» **Problem requirements**
Search the entries for the word "Shanghai". Copy every line that holds it.

» **Provided material**
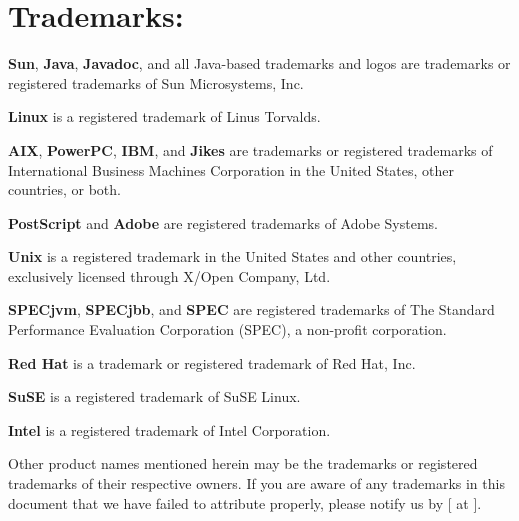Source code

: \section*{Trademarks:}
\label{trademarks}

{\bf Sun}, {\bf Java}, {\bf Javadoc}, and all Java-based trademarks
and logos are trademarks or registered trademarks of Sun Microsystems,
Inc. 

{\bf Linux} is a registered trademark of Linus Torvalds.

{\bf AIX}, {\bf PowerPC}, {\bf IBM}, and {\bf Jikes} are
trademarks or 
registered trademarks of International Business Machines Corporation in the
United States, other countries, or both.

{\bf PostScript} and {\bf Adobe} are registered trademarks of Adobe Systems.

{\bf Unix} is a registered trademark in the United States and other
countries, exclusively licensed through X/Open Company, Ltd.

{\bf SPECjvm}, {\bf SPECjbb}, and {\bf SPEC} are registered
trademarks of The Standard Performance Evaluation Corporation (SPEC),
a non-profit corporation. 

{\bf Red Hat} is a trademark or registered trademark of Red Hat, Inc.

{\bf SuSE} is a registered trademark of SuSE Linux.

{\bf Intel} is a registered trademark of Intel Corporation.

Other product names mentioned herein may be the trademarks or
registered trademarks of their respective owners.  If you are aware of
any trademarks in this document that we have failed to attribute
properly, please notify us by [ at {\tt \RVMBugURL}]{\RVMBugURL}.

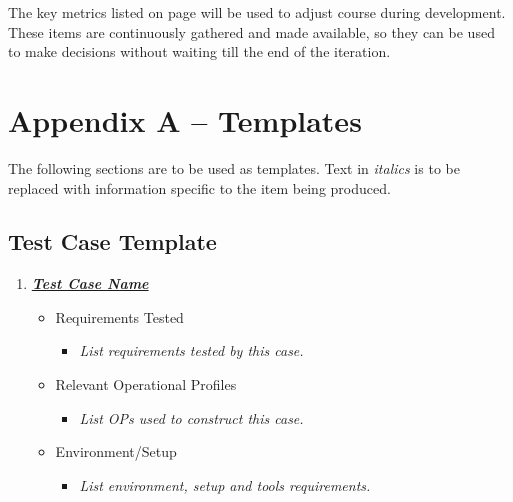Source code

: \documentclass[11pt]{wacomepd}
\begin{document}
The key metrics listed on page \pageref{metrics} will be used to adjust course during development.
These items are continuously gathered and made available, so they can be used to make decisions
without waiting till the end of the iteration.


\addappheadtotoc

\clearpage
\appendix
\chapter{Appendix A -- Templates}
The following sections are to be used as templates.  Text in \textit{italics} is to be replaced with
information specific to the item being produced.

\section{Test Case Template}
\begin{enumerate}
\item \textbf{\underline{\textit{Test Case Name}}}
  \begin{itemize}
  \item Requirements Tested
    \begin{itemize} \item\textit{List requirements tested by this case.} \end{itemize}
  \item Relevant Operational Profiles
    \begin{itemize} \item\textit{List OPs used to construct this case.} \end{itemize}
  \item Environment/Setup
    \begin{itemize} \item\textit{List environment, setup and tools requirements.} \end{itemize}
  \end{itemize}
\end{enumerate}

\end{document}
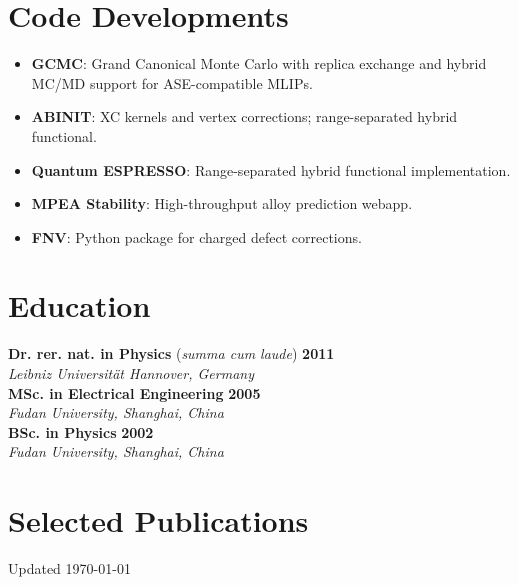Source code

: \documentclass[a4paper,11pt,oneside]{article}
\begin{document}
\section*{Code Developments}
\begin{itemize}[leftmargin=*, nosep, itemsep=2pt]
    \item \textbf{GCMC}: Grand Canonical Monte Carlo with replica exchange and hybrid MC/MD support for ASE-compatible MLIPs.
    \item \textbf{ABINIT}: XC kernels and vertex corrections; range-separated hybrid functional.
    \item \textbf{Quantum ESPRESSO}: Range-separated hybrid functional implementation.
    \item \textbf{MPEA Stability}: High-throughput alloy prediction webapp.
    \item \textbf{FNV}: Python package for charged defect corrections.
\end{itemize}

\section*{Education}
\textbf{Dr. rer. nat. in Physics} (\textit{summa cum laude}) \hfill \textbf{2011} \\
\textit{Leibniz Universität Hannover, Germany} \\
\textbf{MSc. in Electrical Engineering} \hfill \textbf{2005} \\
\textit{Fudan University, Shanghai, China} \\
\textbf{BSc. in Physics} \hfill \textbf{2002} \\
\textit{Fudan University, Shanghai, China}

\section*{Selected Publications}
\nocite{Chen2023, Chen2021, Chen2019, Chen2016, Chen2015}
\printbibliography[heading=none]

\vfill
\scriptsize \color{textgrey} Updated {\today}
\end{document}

...

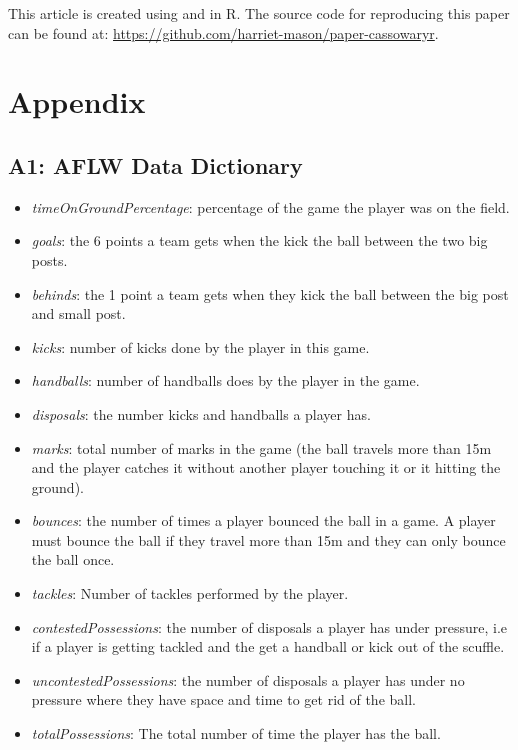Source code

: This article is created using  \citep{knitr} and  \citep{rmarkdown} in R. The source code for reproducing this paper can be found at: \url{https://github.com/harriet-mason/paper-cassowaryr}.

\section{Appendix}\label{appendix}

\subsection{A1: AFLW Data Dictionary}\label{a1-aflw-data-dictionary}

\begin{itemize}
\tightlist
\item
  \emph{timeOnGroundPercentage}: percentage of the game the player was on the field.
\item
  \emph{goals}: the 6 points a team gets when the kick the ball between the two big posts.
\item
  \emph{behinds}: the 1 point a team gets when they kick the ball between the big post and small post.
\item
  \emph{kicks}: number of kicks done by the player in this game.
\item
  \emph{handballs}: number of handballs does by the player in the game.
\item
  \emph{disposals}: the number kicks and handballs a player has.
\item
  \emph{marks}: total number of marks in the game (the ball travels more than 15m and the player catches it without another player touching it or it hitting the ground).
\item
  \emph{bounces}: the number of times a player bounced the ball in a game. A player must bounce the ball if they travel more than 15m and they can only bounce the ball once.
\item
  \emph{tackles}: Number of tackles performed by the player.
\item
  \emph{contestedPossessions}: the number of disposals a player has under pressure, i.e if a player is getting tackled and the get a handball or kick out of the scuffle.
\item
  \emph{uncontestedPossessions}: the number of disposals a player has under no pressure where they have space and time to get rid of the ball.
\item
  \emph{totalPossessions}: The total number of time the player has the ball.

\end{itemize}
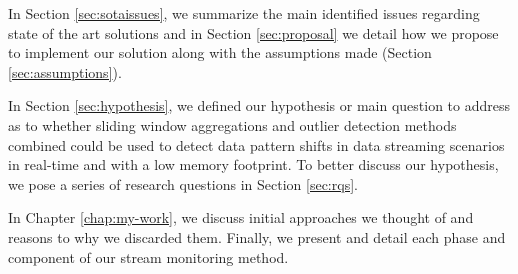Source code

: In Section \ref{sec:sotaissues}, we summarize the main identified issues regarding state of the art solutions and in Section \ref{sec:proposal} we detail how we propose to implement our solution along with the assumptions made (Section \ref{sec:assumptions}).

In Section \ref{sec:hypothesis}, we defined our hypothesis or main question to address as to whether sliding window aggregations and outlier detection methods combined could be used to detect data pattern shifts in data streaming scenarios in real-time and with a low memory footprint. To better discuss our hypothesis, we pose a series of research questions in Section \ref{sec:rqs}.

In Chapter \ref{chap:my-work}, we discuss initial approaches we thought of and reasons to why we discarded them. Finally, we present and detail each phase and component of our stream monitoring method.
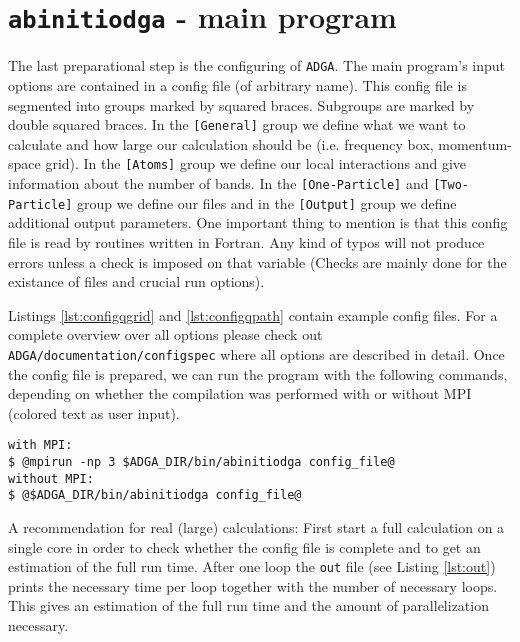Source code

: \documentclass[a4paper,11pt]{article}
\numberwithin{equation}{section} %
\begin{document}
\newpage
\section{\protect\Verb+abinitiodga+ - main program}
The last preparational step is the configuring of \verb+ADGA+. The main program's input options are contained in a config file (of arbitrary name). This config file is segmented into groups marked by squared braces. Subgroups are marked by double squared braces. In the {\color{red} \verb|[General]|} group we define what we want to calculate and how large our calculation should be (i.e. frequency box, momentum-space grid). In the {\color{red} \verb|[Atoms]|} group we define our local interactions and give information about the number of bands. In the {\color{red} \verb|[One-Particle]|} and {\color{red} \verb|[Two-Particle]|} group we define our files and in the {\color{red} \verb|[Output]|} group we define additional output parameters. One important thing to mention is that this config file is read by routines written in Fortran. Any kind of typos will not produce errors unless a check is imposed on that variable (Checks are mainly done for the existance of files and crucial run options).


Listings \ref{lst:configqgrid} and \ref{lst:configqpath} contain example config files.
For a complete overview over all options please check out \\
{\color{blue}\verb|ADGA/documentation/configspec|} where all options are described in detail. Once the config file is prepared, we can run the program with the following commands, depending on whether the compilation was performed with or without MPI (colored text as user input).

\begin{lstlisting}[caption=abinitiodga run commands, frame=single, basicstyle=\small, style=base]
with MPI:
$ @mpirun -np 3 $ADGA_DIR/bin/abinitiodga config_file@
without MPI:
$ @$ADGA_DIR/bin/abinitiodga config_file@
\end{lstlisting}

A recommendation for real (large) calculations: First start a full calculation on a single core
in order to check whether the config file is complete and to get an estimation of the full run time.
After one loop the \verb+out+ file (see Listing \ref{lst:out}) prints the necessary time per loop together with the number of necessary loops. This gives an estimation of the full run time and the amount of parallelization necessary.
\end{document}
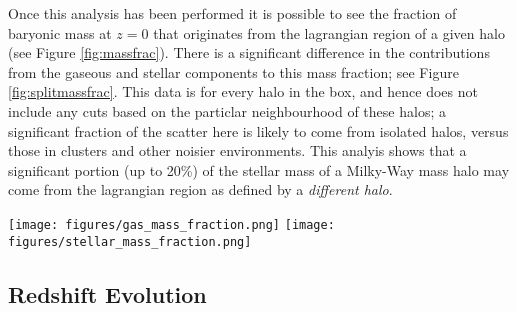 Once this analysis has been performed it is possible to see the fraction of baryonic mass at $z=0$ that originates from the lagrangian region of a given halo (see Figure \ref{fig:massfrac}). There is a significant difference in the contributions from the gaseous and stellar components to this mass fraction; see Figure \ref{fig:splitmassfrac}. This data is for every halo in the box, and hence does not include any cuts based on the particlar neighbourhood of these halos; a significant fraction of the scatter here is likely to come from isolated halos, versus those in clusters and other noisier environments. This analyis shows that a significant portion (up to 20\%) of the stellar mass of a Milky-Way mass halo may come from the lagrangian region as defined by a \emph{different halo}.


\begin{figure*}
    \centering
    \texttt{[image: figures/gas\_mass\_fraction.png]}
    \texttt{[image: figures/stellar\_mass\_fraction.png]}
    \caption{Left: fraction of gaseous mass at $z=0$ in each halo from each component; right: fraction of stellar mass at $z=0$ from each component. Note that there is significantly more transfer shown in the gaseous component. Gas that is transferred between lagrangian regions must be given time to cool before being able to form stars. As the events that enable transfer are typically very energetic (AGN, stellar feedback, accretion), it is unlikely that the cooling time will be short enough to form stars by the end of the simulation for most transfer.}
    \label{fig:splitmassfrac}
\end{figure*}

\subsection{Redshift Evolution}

» **Answer section**
\textit{Fudan University, Shanghai, China} \\
\textit{Fudan University, Shanghai, China}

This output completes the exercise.